**Problem statement:** Each line in the entries below that holds the string "category" is to be listed.

##########

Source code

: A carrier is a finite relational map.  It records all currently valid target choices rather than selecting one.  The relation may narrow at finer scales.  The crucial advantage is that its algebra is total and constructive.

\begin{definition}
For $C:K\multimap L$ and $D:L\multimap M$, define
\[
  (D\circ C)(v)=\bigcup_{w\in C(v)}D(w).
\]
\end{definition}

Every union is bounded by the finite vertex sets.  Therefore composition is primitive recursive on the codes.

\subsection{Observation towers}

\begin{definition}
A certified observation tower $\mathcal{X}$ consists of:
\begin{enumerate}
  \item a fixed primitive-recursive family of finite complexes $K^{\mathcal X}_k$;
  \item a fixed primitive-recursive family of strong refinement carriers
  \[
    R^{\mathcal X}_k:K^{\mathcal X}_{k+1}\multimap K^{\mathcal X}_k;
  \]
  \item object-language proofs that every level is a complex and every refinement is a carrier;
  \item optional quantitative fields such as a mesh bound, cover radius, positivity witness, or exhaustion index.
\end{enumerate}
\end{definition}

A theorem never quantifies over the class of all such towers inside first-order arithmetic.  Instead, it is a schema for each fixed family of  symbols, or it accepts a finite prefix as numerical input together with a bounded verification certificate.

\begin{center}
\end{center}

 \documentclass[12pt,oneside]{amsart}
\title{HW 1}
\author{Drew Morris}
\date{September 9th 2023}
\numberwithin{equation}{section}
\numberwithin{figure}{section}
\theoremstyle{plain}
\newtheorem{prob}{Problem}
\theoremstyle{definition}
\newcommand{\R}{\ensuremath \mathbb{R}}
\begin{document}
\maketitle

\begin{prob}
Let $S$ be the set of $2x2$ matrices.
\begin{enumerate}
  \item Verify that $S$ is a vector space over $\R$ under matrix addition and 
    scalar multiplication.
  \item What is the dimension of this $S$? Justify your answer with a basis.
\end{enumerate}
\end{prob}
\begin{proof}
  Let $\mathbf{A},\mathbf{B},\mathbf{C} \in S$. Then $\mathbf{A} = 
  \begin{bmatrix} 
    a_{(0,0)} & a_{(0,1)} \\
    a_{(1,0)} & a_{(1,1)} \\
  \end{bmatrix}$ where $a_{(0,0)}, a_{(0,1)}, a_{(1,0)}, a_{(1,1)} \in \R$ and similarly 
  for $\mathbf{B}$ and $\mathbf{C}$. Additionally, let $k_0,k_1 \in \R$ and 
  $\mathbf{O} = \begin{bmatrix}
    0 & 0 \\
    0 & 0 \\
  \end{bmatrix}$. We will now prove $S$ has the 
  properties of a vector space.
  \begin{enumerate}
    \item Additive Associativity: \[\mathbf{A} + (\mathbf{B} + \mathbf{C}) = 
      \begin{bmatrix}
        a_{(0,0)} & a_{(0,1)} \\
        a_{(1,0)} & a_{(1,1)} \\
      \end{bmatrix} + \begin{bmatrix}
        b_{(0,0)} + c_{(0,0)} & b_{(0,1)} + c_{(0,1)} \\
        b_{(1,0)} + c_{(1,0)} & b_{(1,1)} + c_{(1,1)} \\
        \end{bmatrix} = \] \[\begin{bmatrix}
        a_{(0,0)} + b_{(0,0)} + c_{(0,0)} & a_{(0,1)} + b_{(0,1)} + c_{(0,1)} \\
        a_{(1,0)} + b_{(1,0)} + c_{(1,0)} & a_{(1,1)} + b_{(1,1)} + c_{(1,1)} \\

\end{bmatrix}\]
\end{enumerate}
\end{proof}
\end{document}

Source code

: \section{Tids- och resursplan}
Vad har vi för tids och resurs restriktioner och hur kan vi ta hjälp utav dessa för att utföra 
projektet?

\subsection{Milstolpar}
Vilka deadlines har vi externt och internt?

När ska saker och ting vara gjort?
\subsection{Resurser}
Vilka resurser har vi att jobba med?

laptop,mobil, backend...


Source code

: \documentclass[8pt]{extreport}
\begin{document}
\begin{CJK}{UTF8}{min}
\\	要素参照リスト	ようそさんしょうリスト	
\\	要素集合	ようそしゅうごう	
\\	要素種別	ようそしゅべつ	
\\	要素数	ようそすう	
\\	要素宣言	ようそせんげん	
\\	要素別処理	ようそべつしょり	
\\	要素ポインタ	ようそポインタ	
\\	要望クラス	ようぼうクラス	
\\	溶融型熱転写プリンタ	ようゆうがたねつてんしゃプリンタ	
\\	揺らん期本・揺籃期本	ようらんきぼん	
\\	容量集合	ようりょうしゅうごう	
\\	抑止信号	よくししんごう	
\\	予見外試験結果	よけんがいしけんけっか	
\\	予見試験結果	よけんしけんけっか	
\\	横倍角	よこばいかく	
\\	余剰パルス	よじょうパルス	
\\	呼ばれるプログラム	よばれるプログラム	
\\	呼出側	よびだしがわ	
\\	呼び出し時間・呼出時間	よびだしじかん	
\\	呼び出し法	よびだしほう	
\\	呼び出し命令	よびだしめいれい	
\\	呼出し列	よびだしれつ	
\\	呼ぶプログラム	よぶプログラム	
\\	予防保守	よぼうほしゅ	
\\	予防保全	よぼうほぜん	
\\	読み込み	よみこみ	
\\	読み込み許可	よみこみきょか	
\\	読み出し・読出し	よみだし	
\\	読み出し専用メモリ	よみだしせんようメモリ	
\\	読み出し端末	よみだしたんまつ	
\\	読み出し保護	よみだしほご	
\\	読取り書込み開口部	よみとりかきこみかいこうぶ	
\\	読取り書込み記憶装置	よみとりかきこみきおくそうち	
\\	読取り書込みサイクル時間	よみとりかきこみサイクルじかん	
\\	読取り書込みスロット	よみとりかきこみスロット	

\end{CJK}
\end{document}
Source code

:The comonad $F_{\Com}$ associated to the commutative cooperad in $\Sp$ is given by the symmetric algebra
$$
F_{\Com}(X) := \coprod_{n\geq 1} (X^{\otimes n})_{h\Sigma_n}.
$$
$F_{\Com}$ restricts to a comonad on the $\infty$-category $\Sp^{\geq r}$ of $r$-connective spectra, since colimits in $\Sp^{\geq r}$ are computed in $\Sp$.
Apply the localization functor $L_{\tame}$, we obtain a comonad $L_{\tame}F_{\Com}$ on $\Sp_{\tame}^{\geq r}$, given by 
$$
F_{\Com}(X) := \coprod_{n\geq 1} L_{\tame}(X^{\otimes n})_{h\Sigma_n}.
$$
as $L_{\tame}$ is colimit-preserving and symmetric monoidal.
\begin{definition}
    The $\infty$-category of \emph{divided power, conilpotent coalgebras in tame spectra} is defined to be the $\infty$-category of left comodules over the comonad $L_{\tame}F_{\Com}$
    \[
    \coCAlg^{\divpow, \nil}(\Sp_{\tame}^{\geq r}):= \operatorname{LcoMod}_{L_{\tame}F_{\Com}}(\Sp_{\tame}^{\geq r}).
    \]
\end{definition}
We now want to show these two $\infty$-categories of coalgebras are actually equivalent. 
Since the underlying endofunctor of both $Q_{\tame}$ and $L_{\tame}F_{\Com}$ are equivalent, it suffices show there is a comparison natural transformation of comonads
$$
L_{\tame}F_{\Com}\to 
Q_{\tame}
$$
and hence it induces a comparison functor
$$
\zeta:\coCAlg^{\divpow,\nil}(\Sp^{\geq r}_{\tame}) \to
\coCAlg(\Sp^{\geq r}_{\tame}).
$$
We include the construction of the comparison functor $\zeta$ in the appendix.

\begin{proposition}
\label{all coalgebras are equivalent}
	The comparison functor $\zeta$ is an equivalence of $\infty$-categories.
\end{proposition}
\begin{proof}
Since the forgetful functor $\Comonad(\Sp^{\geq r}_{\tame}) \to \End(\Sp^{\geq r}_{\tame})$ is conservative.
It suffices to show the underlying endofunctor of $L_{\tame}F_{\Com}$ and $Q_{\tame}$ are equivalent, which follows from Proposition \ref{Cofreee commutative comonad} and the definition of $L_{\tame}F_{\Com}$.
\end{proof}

##########

**Expected output:**
$F_{\Com}$ restricts to a comonad on the $\infty$-category $\Sp^{\geq r}$ of $r$-connective spectra, since colimits in $\Sp^{\geq r}$ are computed in $\Sp$.
    The $\infty$-category of \emph{divided power, conilpotent coalgebras in tame spectra} is defined to be the $\infty$-category of left comodules over the comonad $L_{\tame}F_{\Com}$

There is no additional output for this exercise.